Why does the fetus put pressure on the bladder during pregnancy?

Literally from the first days of pregnancy, changes begin to occur in a woman’s body aimed at preparing her body for long-term gestation and childbirth.


Pregnancy

This is a psychological restructuring, a change in hormonal background, which affect the functioning of almost all organs and systems, anatomical changes.

As pregnancy progresses, the fetus grows, and the enlarging uterus puts pressure on all nearby organs, especially the bladder.


The structure of the female genitourinary system

The functions of filtering blood plasma and producing urine are performed by the kidneys. On the outside they are covered with a capsule of connective tissue, and under it there is the so-called parenchyma.

It consists of functional cells - nephrons. Plasma passes through their system of glomeruli and tubules, and toxic metabolic products are filtered out.

As a result, urine is formed.

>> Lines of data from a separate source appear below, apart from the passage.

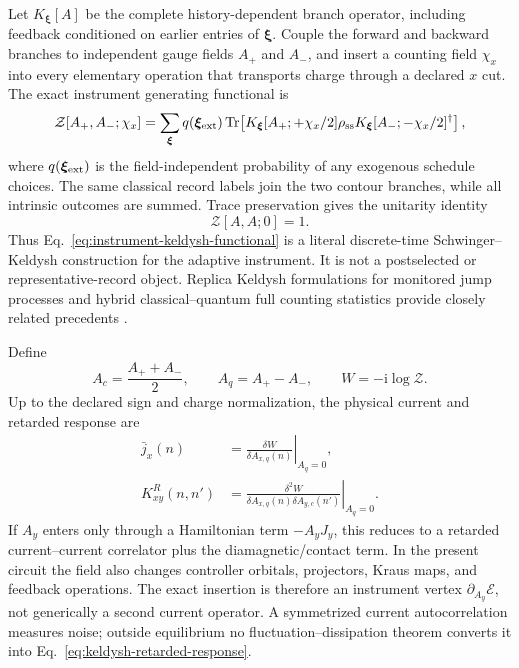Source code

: \documentclass[aps,prb,onecolumn,nofootinbib,superscriptaddress]{revtex4-2}
\newcommand{\Tr}{\operatorname{Tr}}
\newcommand{\ii}{\mathrm{i}}
\newcommand{\cE}{\mathcal{E}}
\newcommand{\bxi}{\bm{\xi}}
\newcommand{\ssub}{\mathrm{ss}}
\begin{document}
Let $K_{\bxi}[A]$ be the complete history-dependent branch operator, including
feedback conditioned on earlier entries of $\bxi$.  Couple the forward and
backward branches to independent gauge fields $A_+$ and $A_-$, and insert a
counting field $\chi_x$ into every elementary operation that transports charge
through a declared $x$ cut.  The exact instrument generating functional is
\begin{equation}
  \mathcal Z[A_+,A_-;\chi_x]
  =\sum_{\bxi}q(\bxi_{\rm ext})
  \Tr\!\left[
    K_{\bxi}[A_+;+\chi_x/2]\rho_{\ssub}
    K_{\bxi}[A_-;-\chi_x/2]^\dagger
  \right],
  \label{eq:instrument-keldysh-functional}
\end{equation}
where $q(\bxi_{\rm ext})$ is the field-independent probability of any
exogenous schedule choices.  The same classical record labels join the two
contour branches, while all intrinsic outcomes are summed.  Trace preservation
gives the unitarity identity
\begin{equation}
  \mathcal Z[A,A;0]=1.
  \label{eq:keldysh-normalization}
\end{equation}
Thus Eq.~\eqref{eq:instrument-keldysh-functional} is a literal discrete-time
Schwinger--Keldysh construction for the adaptive instrument.  It is not a
postselected or representative-record object.  Replica Keldysh formulations
for monitored jump processes and hybrid classical--quantum full counting
statistics provide closely related precedents
\cite{KloiberTollingerSieberer2026,RosalFiusaPottsLandi2026}.

Define
\begin{equation}
  A_c=\frac{A_++A_-}{2},
  \qquad A_q=A_+-A_-,
  \qquad W=-\ii\log\mathcal Z.
\end{equation}
Up to the declared sign and charge normalization, the physical current and
retarded response are
\begin{align}
  \bar j_x(n)
  &=\left.\frac{\delta W}{\delta A_{x,q}(n)}\right|_{A_q=0},
  \label{eq:keldysh-current}\\
  K^R_{xy}(n,n')
  &=\left.
  \frac{\delta^2W}
  {\delta A_{x,q}(n)\delta A_{y,c}(n')}
  \right|_{A_q=0}.
  \label{eq:keldysh-retarded-response}
\end{align}
If $A_y$ enters only through a Hamiltonian term $-A_yJ_y$, this reduces to a
retarded current--current correlator plus the diamagnetic/contact term.  In the
present circuit the field also changes controller orbitals, projectors, Kraus
maps, and feedback operations.  The exact insertion is therefore an
instrument vertex $\partial_{A_y}\cE$, not generically a second current
operator.  A symmetrized current autocorrelation measures noise; outside
equilibrium no fluctuation--dissipation theorem converts it into
Eq.~\eqref{eq:keldysh-retarded-response}.
\end{document}
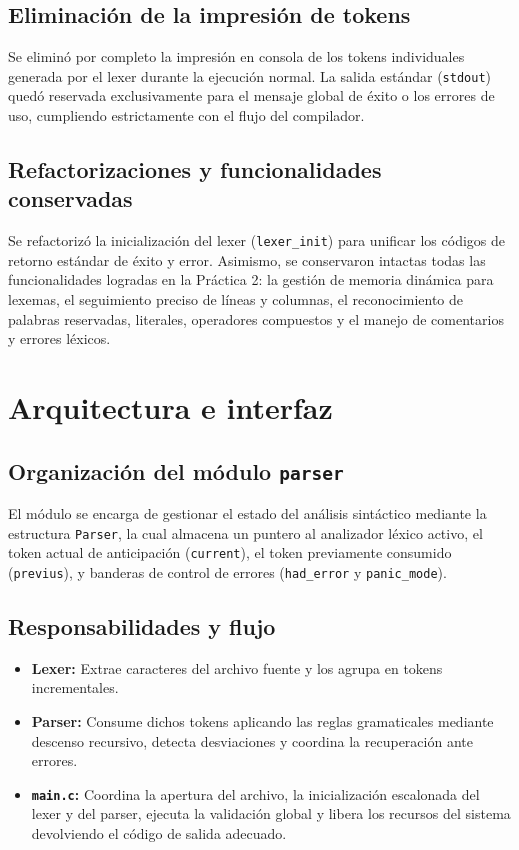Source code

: \documentclass[12pt, letterpaper]{article}
\begin{document}
\subsection{Eliminación de la impresión de tokens}
Se eliminó por completo la impresión en consola de los tokens individuales generada por el lexer durante la ejecución normal. La salida estándar (\texttt{stdout}) quedó reservada exclusivamente para el mensaje global de éxito o los errores de uso, cumpliendo estrictamente con el flujo del compilador.

\subsection{Refactorizaciones y funcionalidades conservadas}
Se refactorizó la inicialización del lexer (\texttt{lexer\_init}) para unificar los códigos de retorno estándar de éxito y error. Asimismo, se conservaron intactas todas las funcionalidades logradas en la Práctica 2: la gestión de memoria dinámica para lexemas, el seguimiento preciso de líneas y columnas, el reconocimiento de palabras reservadas, literales, operadores compuestos y el manejo de comentarios y errores léxicos.

\section{Arquitectura e interfaz}

\subsection{Organización del módulo \texttt{parser}}
El módulo se encarga de gestionar el estado del análisis sintáctico mediante la estructura \texttt{Parser}, la cual almacena un puntero al analizador léxico activo, el token actual de anticipación (\texttt{current}), el token previamente consumido (\texttt{previus}), y banderas de control de errores (\texttt{had\_error} y \texttt{panic\_mode}).

\subsection{Responsabilidades y flujo}
\begin{itemize}
    \item \textbf{Lexer:} Extrae caracteres del archivo fuente y los agrupa en tokens incrementales.
    \item \textbf{Parser:} Consume dichos tokens aplicando las reglas gramaticales mediante descenso recursivo, detecta desviaciones y coordina la recuperación ante errores.
    \item \textbf{\texttt{main.c}:} Coordina la apertura del archivo, la inicialización escalonada del lexer y del parser, ejecuta la validación global y libera los recursos del sistema devolviendo el código de salida adecuado.
\end{itemize}
\end{document}
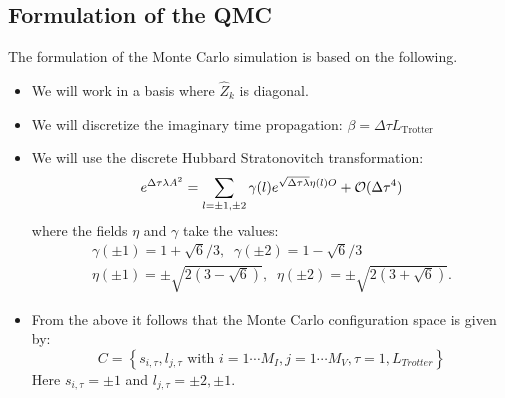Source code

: \subsection{Formulation of the QMC}  
The formulation of the  Monte Carlo simulation is based on the following.
\begin{itemize}
\item  We will work in  a basis  where  $\hat{Z}_k$ is diagonal. 
\item  We will discretize the imaginary time propagation: $\beta = \Delta \tau L_{\text{Trotter}} $
\item  We will use  the   discrete Hubbard Stratonovitch transformation: 
\begin{equation}
\label{HS_squares}
        e^{\Delta \tau  \lambda  A^2 } =
        \sum_{ l = \pm 1, \pm 2}  \gamma(l)
e^{ \sqrt{\Delta \tau \lambda }
       \eta(l)  O }
                + {\cal O} (\Delta \tau ^4)
\end{equation}
where the fields $\eta$ and $\gamma$ take the values:
\begin{eqnarray}
 \gamma(\pm 1) = 1 + \sqrt{6}/3, \; \; \gamma(\pm 2) = 1 - \sqrt{6}/3
\nonumber \\
 \eta(\pm 1 ) = \pm \sqrt{2 \left(3 - \sqrt{6} \right)},  \; \;
 \eta(\pm 2 ) = \pm \sqrt{2 \left(3 + \sqrt{6} \right)}.
\nonumber
\end{eqnarray}
\item From the above it follows that   the Monte Carlo configuration space is given by: 
\begin{equation}
	C = \left\{   s_{i,\tau} ,  l_{j,\tau}  \text{ with }  i=1\cdots M_I,  j = 1\cdots M_V,  \tau=1,L_{Trotter}  \right\}
\end{equation}
Here $s_{i,\tau} = \pm 1$ and  $l_{j,\tau}  = \pm 2, \pm 1 $.
\end{itemize}

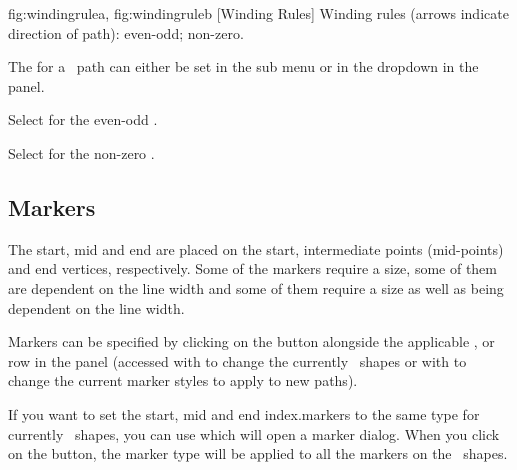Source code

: {
 {fig:windingrulea}{}{},
 {fig:windingruleb}{}{}
}
[Winding Rules]
{Winding rules (arrows indicate direction of path):
 even-odd;
 non-zero.}


The  for a \selected\ path can either be set
in the  sub menu or in the
 \gls{dropdown} in the
 panel.


Select  for the even-odd 
.


Select  for the non-zero 
.


\subsection{Markers}\label{sec:markers}

The start, mid and end  are placed on
the start, intermediate points (mid-points) and end vertices, respectively. Some of the
markers require a size, some of them are dependent on the line width
and some of them require a size as well as being dependent on the
line width.

Markers can be specified by clicking on the 
button alongside the applicable ,
 or 
row in the  panel (accessed with 
to change the currently \selected\ shapes or with
 to change the current marker styles to apply
to new \glspl{path}).


If you want to set the start, mid and end \glspl{index.marker} to
the same type for currently \selected\ shapes, you can use
 which will open a marker dialog.
When you click on the  button, the marker type
will be applied to all the markers on the \selected\ shapes.


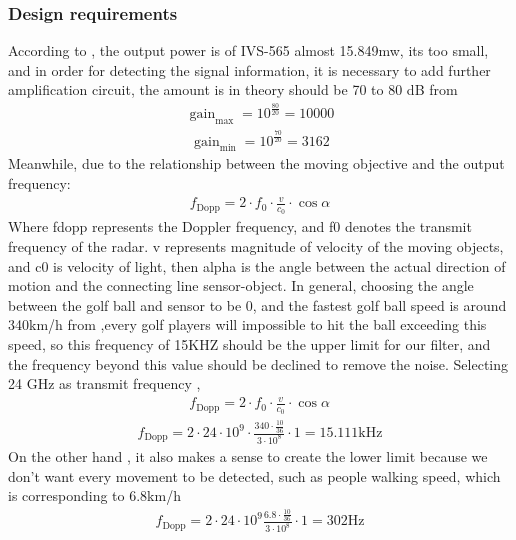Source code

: \subsubsection{Design requirements}
According to \textcite{IVS-565}, the output power is of IVS-565 almost 15.849mw, its too small, and in order for detecting the signal information, it is necessary to add further amplification circuit, the amount is in theory should be 70 to 80 dB from \textcite{Application_Note_I}
\begin{align}
\operatorname{gain}_{\max }=10^{\frac{80}{20}}=10000    
\end{align}
\begin{align}
\operatorname{gain}_{\min}=10^{\frac{70}{20}}=3162    
\end{align}
Meanwhile, due to the relationship between the moving objective and the output frequency:
\begin{align}
f_{\text {Dopp}}=2\cdot f_{0}\cdot\frac{v}{c_{0}}\cdot\cos \alpha
\end{align}
Where fdopp represents the Doppler frequency, and  f0 denotes the transmit frequency of the radar. v represents magnitude of velocity of the moving objects, and c0 is velocity of light, then alpha is the angle between the actual direction of motion and the connecting line sensor-object.
In general, choosing the angle between the golf ball and sensor to be 0, and the fastest golf ball speed is around 340km/h from \textcite{kobayashi1988golf},every golf players will impossible to hit the ball exceeding this speed, so this frequency of 15KHZ should be the upper limit for our filter, and the frequency beyond this value should be declined to remove the noise. Selecting 24 GHz as transmit frequency \textcite{Application_Note_I},
\begin{align}
f_{\text {Dopp}}=2\cdot f_{0}\cdot\frac{v}{c_{0}}\cdot\cos \alpha_{ }
\end{align}
\begin{align}
f_{\text {Dopp}}=2\cdot24\cdot10^{9} \cdot\frac{340\cdot \frac{10}{36}}{3\cdot10^{8}}\cdot1=15.111 \mathrm{kHz}
\end{align}
 On the other hand , it also makes a sense to create the lower limit because we don’t want every movement to be detected, such as people walking speed, which is corresponding to 6.8km/h
 \begin{align}
f_{\text {Dopp}}=2\cdot24\cdot10^{9} \frac{6.8\cdot \frac{10}{36}}{3\cdot10^{8}}\cdot1=302 \mathrm{Hz}
\end{align}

It enters the ureter through the system of the calyces and renal pelvis.

Then, thanks to reflex periodic contractions of its walls, urine from the kidney enters the bladder, and from it is released from the body through the urethra.

The bladder is an organ for storing urine. Its average volume is 700 ml. It is located in the lower abdomen, in the pelvic cavity.

In women, the back surface of the bladder is in contact with the uterus and vagina.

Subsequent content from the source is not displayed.